** TASK GOAL **
Copy out, from the entries below, each line holding the string "compression".

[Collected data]
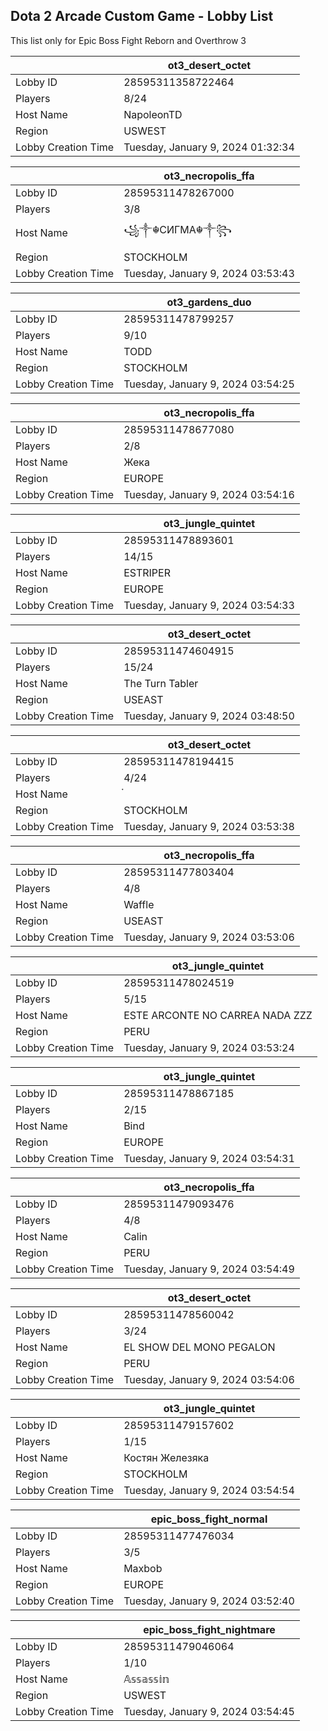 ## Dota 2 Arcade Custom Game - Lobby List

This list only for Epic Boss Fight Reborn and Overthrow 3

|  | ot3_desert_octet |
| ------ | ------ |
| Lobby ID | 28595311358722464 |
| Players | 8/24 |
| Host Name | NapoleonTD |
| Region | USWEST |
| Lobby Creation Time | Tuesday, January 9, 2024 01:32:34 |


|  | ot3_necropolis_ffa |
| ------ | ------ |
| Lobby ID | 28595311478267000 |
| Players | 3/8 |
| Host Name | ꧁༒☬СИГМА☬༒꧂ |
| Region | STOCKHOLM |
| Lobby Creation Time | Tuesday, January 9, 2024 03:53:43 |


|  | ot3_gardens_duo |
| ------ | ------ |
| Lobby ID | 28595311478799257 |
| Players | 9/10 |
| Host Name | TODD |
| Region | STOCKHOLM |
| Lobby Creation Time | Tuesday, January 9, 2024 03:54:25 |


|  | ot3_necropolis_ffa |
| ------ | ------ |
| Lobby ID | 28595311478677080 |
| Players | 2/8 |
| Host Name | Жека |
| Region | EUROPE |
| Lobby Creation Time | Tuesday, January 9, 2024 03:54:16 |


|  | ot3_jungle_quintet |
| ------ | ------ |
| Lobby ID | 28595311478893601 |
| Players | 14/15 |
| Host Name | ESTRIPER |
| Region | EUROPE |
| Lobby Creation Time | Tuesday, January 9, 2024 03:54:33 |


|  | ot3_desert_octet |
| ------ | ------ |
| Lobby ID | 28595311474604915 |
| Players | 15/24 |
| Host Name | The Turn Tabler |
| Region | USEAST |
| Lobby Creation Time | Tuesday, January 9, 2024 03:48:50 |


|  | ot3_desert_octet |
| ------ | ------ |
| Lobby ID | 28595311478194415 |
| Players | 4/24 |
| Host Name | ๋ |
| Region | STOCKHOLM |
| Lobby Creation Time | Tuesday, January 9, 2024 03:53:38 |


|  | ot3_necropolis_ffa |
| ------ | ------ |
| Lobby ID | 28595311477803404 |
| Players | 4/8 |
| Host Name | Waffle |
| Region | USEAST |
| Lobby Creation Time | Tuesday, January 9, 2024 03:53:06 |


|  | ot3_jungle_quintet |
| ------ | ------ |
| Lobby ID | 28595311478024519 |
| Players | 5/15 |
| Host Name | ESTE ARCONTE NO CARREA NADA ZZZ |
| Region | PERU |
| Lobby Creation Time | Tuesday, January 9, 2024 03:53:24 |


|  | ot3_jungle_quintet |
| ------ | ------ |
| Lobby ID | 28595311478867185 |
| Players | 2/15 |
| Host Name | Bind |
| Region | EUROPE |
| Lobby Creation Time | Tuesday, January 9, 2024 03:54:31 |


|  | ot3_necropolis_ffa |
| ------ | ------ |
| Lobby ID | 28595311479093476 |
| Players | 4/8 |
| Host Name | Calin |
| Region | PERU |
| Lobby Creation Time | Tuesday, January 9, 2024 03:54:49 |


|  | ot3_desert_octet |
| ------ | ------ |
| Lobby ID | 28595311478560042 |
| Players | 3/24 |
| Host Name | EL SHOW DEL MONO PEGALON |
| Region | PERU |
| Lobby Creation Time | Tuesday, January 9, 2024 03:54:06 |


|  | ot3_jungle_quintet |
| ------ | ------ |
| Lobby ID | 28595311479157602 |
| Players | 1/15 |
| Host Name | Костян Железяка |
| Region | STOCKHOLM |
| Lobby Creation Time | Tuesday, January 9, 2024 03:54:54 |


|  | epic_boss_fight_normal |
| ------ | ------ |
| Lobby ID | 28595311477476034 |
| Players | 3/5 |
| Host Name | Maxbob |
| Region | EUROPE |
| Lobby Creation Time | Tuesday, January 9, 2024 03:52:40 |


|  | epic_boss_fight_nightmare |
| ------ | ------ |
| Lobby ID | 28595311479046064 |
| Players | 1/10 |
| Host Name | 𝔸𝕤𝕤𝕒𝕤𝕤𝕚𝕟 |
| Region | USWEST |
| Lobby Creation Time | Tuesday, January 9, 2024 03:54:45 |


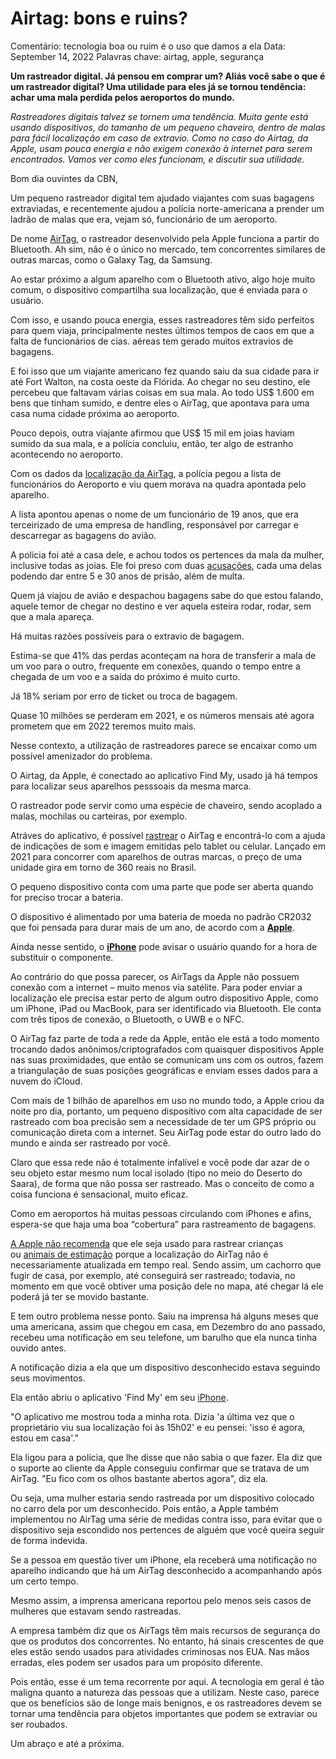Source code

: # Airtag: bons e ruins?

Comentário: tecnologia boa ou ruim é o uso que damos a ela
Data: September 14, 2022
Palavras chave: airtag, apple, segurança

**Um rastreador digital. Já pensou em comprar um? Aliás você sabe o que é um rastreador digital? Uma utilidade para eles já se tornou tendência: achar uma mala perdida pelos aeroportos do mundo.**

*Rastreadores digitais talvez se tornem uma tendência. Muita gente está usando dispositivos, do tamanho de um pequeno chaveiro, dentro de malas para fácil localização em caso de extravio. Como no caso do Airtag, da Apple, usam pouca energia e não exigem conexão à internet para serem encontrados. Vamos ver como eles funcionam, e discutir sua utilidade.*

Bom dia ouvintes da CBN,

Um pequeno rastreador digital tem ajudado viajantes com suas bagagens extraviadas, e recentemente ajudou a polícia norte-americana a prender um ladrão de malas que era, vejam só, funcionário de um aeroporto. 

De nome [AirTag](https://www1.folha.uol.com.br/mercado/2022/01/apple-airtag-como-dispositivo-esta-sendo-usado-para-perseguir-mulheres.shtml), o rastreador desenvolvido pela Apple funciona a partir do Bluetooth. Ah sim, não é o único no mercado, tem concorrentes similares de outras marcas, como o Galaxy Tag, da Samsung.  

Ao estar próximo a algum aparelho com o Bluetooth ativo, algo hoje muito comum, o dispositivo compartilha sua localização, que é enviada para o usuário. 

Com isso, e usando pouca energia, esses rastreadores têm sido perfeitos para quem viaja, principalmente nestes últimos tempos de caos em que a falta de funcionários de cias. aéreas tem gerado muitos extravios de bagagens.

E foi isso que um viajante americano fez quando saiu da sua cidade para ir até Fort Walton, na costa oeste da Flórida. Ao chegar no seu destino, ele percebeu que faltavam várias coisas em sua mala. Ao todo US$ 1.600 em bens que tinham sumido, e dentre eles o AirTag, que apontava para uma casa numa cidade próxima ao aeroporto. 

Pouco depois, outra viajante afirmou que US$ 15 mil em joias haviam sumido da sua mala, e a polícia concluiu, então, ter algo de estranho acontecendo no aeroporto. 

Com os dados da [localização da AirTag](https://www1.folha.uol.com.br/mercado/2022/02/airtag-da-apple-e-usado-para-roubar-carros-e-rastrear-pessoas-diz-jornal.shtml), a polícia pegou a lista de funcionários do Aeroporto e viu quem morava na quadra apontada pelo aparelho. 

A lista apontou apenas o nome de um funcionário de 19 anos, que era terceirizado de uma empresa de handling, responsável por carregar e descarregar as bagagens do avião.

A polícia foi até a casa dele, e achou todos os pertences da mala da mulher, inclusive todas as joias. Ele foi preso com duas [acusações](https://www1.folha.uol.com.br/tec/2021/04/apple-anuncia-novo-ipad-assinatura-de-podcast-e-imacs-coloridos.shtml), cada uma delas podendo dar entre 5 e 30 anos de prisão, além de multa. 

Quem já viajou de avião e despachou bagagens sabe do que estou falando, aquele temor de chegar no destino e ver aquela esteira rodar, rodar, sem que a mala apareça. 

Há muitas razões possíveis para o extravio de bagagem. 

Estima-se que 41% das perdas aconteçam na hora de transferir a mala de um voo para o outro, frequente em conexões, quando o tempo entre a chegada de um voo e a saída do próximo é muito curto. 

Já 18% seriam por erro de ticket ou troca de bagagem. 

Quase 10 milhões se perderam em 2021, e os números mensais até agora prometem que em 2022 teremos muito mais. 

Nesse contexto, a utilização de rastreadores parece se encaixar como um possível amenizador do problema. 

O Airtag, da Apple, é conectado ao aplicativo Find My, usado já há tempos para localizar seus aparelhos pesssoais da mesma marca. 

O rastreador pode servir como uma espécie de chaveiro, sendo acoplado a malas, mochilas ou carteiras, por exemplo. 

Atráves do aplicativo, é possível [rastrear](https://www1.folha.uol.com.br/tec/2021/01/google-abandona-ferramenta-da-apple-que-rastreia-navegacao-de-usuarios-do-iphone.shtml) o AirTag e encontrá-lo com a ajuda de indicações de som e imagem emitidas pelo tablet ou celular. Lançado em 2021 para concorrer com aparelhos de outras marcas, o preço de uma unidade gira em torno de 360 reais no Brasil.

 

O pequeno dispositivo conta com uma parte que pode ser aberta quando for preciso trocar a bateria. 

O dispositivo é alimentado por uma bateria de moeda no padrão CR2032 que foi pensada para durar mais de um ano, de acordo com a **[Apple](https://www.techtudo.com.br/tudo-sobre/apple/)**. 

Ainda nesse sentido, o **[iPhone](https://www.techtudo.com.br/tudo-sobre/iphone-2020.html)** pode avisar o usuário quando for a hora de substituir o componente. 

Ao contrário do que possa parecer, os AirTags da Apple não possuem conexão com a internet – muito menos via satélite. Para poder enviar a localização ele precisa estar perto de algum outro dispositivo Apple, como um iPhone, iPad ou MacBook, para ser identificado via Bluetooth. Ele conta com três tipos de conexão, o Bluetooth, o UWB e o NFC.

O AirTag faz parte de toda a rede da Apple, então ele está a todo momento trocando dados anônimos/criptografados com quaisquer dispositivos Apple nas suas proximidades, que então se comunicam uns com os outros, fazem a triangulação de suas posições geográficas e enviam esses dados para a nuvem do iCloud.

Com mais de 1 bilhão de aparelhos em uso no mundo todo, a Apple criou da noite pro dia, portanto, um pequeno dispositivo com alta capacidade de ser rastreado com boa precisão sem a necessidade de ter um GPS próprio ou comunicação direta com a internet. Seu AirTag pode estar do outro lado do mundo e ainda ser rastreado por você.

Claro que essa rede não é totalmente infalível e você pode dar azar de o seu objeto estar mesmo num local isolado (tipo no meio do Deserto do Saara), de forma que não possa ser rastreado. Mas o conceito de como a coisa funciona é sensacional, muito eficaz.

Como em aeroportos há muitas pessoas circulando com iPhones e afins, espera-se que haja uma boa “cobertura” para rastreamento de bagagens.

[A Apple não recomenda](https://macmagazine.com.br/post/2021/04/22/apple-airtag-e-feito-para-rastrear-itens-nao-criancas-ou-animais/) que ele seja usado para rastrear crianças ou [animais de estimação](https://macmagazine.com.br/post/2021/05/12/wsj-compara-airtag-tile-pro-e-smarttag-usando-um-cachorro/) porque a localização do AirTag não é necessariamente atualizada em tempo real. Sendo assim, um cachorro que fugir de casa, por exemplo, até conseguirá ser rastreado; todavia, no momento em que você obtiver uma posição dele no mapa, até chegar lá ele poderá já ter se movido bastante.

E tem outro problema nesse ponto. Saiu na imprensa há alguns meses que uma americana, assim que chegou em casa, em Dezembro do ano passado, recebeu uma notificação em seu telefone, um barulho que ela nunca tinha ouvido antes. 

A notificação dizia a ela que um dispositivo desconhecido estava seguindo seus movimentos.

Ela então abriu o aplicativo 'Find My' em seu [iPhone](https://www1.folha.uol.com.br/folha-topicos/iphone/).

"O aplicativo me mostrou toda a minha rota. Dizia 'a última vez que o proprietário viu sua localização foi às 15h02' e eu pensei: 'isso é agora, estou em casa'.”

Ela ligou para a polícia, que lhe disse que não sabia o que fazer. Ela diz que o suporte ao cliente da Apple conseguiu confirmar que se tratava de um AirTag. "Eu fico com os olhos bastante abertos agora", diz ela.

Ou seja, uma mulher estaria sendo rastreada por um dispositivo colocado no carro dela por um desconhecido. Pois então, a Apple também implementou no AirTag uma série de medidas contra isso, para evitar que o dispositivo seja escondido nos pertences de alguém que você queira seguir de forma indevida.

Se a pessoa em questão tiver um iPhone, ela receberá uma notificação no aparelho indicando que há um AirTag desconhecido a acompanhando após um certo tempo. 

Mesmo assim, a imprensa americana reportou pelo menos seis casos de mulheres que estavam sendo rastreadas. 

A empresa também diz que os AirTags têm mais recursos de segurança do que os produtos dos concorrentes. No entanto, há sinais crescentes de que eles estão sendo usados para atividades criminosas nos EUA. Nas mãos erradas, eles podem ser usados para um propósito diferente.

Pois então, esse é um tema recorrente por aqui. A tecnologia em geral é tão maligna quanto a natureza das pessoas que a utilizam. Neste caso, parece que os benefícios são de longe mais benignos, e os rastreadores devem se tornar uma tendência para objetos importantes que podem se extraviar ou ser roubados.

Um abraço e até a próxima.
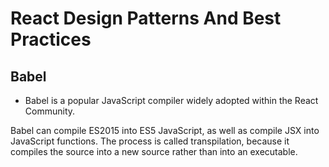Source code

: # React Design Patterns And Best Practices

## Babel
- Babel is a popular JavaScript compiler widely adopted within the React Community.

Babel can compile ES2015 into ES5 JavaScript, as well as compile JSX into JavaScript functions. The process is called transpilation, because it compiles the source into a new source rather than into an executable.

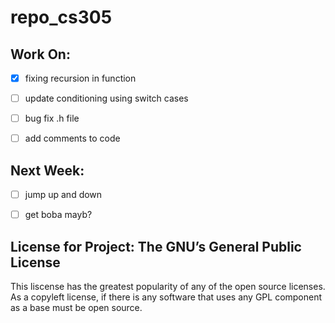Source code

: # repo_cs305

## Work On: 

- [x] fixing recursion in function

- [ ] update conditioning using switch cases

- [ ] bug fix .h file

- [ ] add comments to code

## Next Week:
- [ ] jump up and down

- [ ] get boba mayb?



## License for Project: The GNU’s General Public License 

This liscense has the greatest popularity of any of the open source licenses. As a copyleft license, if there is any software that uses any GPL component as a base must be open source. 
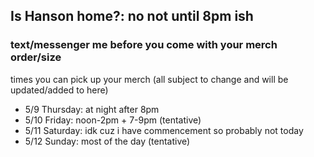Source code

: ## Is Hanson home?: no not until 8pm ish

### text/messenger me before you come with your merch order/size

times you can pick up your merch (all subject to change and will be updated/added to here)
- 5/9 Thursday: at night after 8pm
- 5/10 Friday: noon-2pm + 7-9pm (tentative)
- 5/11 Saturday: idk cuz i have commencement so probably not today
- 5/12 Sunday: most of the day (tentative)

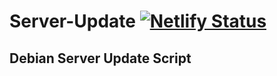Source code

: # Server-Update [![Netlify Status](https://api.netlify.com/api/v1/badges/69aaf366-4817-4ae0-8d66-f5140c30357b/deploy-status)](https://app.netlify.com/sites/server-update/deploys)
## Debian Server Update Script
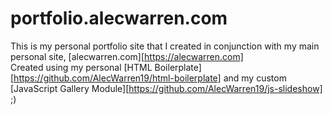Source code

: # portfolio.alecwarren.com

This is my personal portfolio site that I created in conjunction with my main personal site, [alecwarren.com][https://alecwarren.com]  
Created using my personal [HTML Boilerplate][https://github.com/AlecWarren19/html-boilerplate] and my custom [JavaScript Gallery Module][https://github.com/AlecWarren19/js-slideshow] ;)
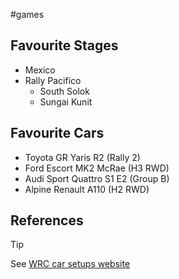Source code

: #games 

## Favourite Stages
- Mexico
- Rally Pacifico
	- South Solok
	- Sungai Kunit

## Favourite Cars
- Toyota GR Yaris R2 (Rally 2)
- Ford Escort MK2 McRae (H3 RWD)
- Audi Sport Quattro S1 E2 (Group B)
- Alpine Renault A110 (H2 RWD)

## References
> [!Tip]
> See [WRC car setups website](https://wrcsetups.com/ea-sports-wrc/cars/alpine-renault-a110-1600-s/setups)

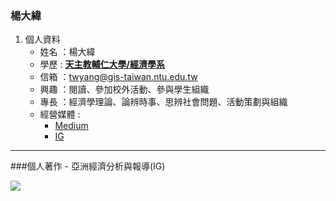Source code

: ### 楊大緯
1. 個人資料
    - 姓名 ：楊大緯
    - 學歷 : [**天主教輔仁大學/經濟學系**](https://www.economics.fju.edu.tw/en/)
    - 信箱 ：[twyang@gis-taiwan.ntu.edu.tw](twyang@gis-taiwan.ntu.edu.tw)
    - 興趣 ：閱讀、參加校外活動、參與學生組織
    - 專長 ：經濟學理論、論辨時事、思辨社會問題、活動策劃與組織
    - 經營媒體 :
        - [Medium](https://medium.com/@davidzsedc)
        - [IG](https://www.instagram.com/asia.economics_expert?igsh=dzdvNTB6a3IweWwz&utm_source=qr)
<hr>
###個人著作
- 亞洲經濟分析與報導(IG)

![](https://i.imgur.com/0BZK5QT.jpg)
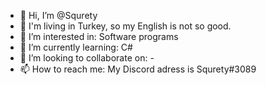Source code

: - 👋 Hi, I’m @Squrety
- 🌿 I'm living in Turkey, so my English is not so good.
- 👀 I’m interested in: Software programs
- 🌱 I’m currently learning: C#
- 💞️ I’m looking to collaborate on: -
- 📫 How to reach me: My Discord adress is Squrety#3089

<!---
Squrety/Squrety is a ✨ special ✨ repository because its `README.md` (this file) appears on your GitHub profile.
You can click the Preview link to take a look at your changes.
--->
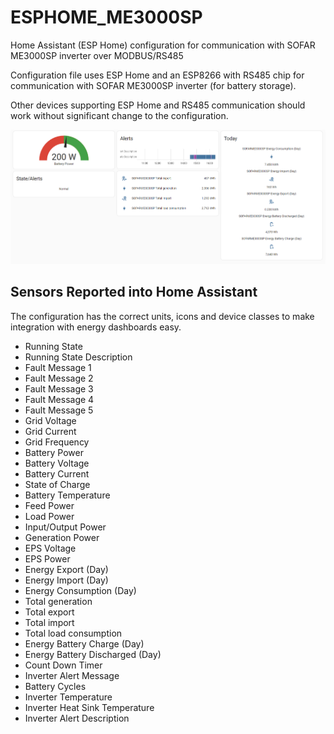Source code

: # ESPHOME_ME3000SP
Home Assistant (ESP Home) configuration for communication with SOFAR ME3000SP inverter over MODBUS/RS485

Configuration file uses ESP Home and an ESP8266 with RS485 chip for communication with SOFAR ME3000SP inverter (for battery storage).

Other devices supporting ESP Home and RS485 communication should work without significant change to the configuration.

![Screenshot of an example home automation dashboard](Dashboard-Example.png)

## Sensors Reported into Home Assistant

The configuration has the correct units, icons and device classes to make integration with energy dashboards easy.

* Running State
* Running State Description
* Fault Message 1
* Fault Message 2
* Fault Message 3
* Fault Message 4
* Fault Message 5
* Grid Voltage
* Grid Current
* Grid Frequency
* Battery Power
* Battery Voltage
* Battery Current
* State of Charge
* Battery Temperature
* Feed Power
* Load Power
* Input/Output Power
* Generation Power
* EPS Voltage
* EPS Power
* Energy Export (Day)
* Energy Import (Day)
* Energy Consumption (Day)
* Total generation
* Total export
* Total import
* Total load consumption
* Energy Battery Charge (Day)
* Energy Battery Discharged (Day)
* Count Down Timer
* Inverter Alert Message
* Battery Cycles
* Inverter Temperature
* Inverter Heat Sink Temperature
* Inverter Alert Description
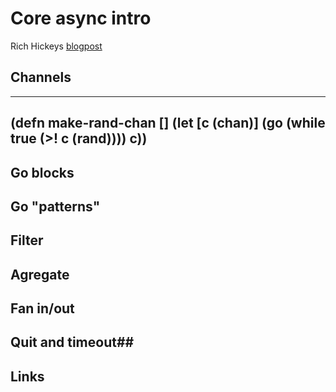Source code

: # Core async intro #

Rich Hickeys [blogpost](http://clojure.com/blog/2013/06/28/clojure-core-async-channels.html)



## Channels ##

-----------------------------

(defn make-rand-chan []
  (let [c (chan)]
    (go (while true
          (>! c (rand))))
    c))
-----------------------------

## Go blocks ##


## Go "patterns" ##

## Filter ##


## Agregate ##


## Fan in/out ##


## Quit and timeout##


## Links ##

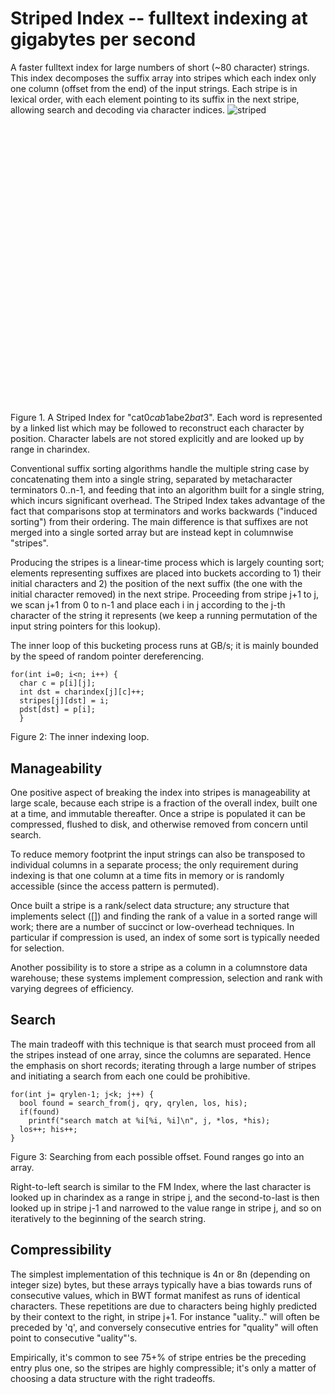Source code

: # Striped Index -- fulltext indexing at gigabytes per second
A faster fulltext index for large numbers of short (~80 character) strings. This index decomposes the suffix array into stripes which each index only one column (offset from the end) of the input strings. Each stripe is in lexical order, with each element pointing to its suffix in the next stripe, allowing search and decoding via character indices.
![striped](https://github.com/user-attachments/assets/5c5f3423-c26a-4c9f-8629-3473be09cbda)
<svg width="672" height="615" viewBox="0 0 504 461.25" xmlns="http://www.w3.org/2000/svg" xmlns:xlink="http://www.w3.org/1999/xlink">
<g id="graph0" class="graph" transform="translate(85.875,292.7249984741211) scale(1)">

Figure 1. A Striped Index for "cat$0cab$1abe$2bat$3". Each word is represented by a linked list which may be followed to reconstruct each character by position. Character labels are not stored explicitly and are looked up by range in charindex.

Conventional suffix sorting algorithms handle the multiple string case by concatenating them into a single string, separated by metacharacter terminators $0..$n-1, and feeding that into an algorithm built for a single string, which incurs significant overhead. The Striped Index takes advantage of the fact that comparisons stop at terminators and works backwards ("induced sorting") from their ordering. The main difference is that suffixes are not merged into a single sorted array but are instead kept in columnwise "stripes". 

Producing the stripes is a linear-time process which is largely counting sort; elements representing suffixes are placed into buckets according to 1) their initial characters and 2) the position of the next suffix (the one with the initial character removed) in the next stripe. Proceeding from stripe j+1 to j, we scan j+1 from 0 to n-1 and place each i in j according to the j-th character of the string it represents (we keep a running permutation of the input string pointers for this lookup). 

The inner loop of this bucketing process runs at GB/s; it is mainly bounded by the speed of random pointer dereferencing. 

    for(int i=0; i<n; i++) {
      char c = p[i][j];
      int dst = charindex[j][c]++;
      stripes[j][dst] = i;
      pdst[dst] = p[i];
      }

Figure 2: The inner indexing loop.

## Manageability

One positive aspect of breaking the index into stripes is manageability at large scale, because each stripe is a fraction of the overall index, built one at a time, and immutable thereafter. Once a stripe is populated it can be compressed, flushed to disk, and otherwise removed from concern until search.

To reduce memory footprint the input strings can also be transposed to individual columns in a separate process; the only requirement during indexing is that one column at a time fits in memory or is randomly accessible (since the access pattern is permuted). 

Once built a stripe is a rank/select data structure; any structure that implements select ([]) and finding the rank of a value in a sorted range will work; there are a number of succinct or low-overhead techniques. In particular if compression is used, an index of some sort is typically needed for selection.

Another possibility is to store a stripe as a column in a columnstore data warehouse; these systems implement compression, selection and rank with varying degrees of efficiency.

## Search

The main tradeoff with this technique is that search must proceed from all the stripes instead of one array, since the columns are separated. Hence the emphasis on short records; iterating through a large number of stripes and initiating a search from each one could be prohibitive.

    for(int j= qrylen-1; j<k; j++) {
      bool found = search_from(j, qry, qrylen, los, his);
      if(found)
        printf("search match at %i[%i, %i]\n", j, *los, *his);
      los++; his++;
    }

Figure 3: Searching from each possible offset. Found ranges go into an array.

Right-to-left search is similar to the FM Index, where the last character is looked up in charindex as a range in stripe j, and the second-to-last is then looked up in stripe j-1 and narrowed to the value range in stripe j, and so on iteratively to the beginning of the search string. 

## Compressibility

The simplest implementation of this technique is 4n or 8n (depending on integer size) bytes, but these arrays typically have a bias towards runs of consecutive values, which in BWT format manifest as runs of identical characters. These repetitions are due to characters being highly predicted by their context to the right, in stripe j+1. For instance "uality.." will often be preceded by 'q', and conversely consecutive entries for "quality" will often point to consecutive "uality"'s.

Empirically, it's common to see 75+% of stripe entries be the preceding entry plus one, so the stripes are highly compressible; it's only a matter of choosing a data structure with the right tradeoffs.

** THE COMPLETED TASK **
Once built a stripe is a rank/select data structure; any structure that implements select ([]) and finding the rank of a value in a sorted range will work; there are a number of succinct or low-overhead techniques. In particular if compression is used, an index of some sort is typically needed for selection.
Another possibility is to store a stripe as a column in a columnstore data warehouse; these systems implement compression, selection and rank with varying degrees of efficiency.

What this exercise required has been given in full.